## Listed records
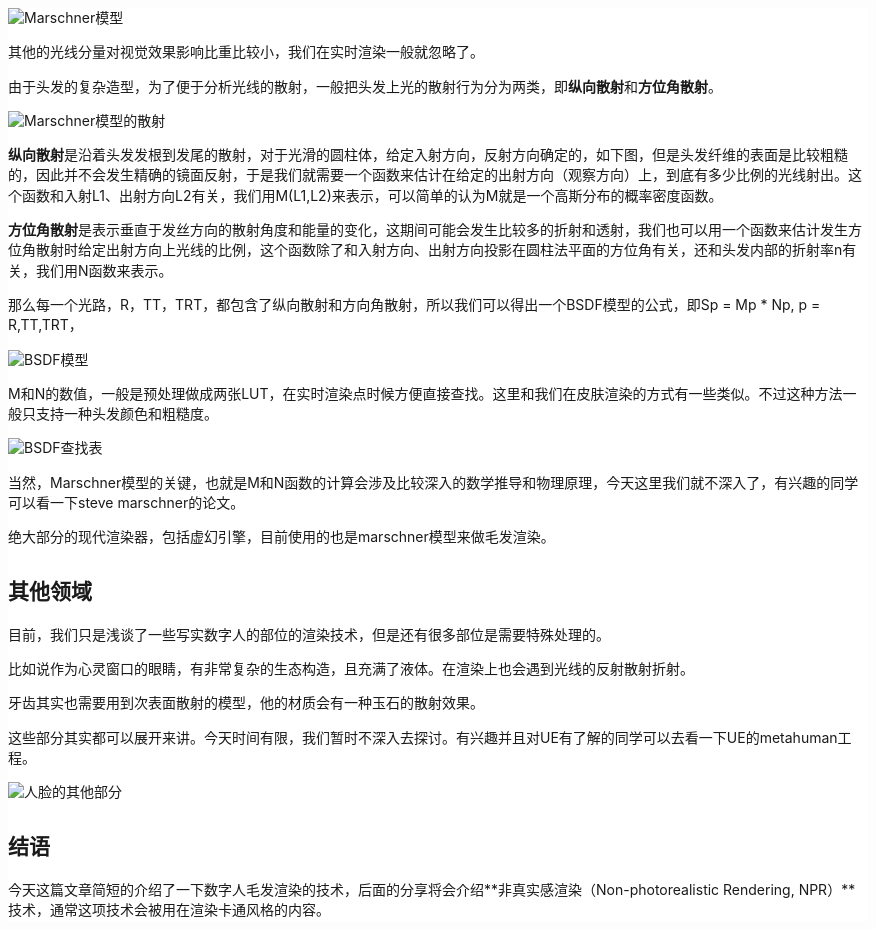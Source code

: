 ![Marschner模型](Marschner-model.png)

其他的光线分量对视觉效果影响比重比较小，我们在实时渲染一般就忽略了。

由于头发的复杂造型，为了便于分析光线的散射，一般把头发上光的散射行为分为两类，即**纵向散射**和**方位角散射**。

![Marschner模型的散射](marschner-diffuse.png)

**纵向散射**是沿着头发发根到发尾的散射，对于光滑的圆柱体，给定入射方向，反射方向确定的，如下图，但是头发纤维的表面是比较粗糙的，因此并不会发生精确的镜面反射，于是我们就需要一个函数来估计在给定的出射方向（观察方向）上，到底有多少比例的光线射出。这个函数和入射L1、出射方向L2有关，我们用M(L1,L2)来表示，可以简单的认为M就是一个高斯分布的概率密度函数。


**方位角散射**是表示垂直于发丝方向的散射角度和能量的变化，这期间可能会发生比较多的折射和透射，我们也可以用一个函数来估计发生方位角散射时给定出射方向上光线的比例，这个函数除了和入射方向、出射方向投影在圆柱法平面的方位角有关，还和头发内部的折射率n有关，我们用N函数来表示。

那么每一个光路，R，TT，TRT，都包含了纵向散射和方向角散射，所以我们可以得出一个BSDF模型的公式，即Sp = Mp * Np, p = R,TT,TRT，

![BSDF模型](bsdf-model.png)

M和N的数值，一般是预处理做成两张LUT，在实时渲染点时候方便直接查找。这里和我们在皮肤渲染的方式有一些类似。不过这种方法一般只支持一种头发颜色和粗糙度。

![BSDF查找表](bsdf-lut.png)

当然，Marschner模型的关键，也就是M和N函数的计算会涉及比较深入的数学推导和物理原理，今天这里我们就不深入了，有兴趣的同学可以看一下steve  marschner的论文。

绝大部分的现代渲染器，包括虚幻引擎，目前使用的也是marschner模型来做毛发渲染。

## 其他领域

目前，我们只是浅谈了一些写实数字人的部位的渲染技术，但是还有很多部位是需要特殊处理的。

比如说作为心灵窗口的眼睛，有非常复杂的生态构造，且充满了液体。在渲染上也会遇到光线的反射散射折射。

牙齿其实也需要用到次表面散射的模型，他的材质会有一种玉石的散射效果。

这些部分其实都可以展开来讲。今天时间有限，我们暂时不深入去探讨。有兴趣并且对UE有了解的同学可以去看一下UE的metahuman工程。

![人脸的其他部分](ue-metahuman-face.png)


## 结语
今天这篇文章简短的介绍了一下数字人毛发渲染的技术，后面的分享将会介绍**非真实感渲染（Non-photorealistic Rendering, NPR）**技术，通常这项技术会被用在渲染卡通风格的内容。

## Work required
Going through the material above, work out how many lines contain the string "方位角散射" and give only that figure.

## Finished exercise
2